[Stored dataset items]
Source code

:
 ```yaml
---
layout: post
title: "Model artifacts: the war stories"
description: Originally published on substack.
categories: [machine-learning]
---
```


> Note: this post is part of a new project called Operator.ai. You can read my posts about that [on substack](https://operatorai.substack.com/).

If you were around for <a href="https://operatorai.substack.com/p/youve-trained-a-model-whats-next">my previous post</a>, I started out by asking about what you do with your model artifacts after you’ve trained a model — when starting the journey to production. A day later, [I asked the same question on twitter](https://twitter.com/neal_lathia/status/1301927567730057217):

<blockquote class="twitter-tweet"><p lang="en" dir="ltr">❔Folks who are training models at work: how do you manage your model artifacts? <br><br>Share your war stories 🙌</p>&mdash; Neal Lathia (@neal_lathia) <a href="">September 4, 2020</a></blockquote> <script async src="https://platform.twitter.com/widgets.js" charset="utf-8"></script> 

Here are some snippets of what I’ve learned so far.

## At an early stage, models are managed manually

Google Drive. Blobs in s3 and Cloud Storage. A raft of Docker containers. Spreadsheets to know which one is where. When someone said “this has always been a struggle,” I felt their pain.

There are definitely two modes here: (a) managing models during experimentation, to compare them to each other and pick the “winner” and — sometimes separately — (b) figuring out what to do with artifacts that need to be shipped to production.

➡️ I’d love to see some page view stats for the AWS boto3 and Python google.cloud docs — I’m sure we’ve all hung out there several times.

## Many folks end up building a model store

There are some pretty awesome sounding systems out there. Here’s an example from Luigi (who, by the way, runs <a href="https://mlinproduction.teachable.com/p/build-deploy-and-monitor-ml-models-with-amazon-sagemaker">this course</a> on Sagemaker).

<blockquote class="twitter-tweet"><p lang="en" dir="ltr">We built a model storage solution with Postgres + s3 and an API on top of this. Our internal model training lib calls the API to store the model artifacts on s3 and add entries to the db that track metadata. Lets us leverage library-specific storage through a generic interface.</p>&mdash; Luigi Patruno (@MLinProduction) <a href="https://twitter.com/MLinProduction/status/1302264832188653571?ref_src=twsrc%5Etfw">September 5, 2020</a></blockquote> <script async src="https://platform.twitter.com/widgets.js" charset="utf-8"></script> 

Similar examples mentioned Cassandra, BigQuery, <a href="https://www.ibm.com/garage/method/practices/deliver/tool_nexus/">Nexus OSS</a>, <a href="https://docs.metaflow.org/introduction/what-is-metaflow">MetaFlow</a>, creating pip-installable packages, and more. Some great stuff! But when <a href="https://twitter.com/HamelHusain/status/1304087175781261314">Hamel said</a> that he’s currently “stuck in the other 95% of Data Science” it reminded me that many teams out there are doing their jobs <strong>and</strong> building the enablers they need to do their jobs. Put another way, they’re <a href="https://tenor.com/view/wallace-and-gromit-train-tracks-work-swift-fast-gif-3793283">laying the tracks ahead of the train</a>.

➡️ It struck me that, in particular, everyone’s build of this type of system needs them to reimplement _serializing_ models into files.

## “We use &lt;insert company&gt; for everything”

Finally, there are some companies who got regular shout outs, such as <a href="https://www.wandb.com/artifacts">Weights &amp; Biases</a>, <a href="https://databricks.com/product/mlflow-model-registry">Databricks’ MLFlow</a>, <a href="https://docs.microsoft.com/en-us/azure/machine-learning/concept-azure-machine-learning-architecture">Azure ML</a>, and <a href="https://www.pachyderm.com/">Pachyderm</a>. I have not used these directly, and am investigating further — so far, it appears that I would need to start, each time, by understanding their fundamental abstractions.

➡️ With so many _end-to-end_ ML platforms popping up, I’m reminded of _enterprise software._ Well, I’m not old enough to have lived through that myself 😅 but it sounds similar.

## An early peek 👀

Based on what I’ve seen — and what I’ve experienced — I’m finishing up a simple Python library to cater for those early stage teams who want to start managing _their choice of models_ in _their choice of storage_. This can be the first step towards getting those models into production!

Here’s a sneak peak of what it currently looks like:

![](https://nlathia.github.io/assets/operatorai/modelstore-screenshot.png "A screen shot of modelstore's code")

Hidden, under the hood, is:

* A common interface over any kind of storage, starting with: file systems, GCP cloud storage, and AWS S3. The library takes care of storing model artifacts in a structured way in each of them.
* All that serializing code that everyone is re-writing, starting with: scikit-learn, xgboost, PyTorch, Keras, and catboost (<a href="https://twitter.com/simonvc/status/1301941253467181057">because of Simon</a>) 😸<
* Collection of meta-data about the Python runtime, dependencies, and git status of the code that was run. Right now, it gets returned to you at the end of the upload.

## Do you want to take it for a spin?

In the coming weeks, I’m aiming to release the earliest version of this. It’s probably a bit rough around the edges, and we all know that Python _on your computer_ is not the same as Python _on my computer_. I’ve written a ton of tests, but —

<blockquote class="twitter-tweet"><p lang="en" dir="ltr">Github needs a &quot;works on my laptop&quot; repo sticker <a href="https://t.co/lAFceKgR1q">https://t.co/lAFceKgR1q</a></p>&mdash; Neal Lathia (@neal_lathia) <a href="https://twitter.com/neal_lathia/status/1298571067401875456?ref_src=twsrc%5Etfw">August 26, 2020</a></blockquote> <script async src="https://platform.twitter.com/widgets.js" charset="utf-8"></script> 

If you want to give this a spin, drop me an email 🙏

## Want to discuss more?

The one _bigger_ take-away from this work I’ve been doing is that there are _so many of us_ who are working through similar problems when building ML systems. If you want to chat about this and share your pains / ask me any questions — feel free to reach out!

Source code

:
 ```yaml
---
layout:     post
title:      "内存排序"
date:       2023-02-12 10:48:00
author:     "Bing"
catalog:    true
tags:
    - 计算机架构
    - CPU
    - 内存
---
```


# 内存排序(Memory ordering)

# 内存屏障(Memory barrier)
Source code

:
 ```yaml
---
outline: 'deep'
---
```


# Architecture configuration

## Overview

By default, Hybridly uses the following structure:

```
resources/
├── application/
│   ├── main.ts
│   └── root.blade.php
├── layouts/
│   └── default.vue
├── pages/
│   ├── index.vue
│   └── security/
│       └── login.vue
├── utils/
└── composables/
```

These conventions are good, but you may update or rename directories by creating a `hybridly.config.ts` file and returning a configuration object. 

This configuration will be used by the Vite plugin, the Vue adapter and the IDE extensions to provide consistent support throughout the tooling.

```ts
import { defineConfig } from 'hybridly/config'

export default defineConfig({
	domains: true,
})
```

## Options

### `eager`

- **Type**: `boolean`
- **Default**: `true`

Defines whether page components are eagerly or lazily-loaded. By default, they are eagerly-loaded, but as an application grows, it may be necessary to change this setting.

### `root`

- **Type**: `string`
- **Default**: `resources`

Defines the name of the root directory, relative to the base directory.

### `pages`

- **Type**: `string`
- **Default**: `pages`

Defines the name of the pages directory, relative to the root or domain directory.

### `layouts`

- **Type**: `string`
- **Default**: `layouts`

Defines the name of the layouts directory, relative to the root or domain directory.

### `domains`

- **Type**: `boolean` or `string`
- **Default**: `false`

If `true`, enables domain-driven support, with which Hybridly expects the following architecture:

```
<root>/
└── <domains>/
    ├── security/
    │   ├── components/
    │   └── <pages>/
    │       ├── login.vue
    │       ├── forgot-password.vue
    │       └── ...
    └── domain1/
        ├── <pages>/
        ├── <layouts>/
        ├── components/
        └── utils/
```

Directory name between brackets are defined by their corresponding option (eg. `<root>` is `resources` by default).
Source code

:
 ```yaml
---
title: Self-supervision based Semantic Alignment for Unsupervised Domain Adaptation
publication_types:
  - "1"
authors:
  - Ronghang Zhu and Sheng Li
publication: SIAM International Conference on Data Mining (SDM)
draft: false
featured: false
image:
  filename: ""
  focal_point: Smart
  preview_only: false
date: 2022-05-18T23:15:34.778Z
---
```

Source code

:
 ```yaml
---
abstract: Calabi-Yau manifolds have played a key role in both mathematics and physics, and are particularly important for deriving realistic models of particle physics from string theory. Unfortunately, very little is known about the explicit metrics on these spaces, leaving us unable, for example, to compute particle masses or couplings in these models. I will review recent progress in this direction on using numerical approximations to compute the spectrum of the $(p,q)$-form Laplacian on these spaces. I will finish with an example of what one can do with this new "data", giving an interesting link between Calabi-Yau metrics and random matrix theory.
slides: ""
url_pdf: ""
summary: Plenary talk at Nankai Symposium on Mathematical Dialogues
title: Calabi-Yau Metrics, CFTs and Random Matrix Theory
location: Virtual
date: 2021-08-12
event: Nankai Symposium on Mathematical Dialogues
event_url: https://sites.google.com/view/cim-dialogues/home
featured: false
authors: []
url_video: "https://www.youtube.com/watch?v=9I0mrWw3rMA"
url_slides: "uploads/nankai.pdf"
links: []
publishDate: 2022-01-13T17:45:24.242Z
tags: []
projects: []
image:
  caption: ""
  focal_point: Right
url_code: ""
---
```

• **Aim of the exercise**
Could you please copy the lines above exactly, beginning at the first and ending at the line that contains "## Many folks end up building a model store"?

• **Solved problem**
Source code

:
 ```yaml
---
layout: post
title: "Model artifacts: the war stories"
description: Originally published on substack.
categories: [machine-learning]
---
```


> Note: this post is part of a new project called Operator.ai. You can read my posts about that [on substack](https://operatorai.substack.com/).

If you were around for <a href="https://operatorai.substack.com/p/youve-trained-a-model-whats-next">my previous post</a>, I started out by asking about what you do with your model artifacts after you’ve trained a model — when starting the journey to production. A day later, [I asked the same question on twitter](https://twitter.com/neal_lathia/status/1301927567730057217):

<blockquote class="twitter-tweet"><p lang="en" dir="ltr">❔Folks who are training models at work: how do you manage your model artifacts? <br><br>Share your war stories 🙌</p>&mdash; Neal Lathia (@neal_lathia) <a href="">September 4, 2020</a></blockquote> <script async src="https://platform.twitter.com/widgets.js" charset="utf-8"></script> 

Here are some snippets of what I’ve learned so far.

## At an early stage, models are managed manually

Google Drive. Blobs in s3 and Cloud Storage. A raft of Docker containers. Spreadsheets to know which one is where. When someone said “this has always been a struggle,” I felt their pain.

There are definitely two modes here: (a) managing models during experimentation, to compare them to each other and pick the “winner” and — sometimes separately — (b) figuring out what to do with artifacts that need to be shipped to production.

➡️ I’d love to see some page view stats for the AWS boto3 and Python google.cloud docs — I’m sure we’ve all hung out there several times.

## Many folks end up building a model store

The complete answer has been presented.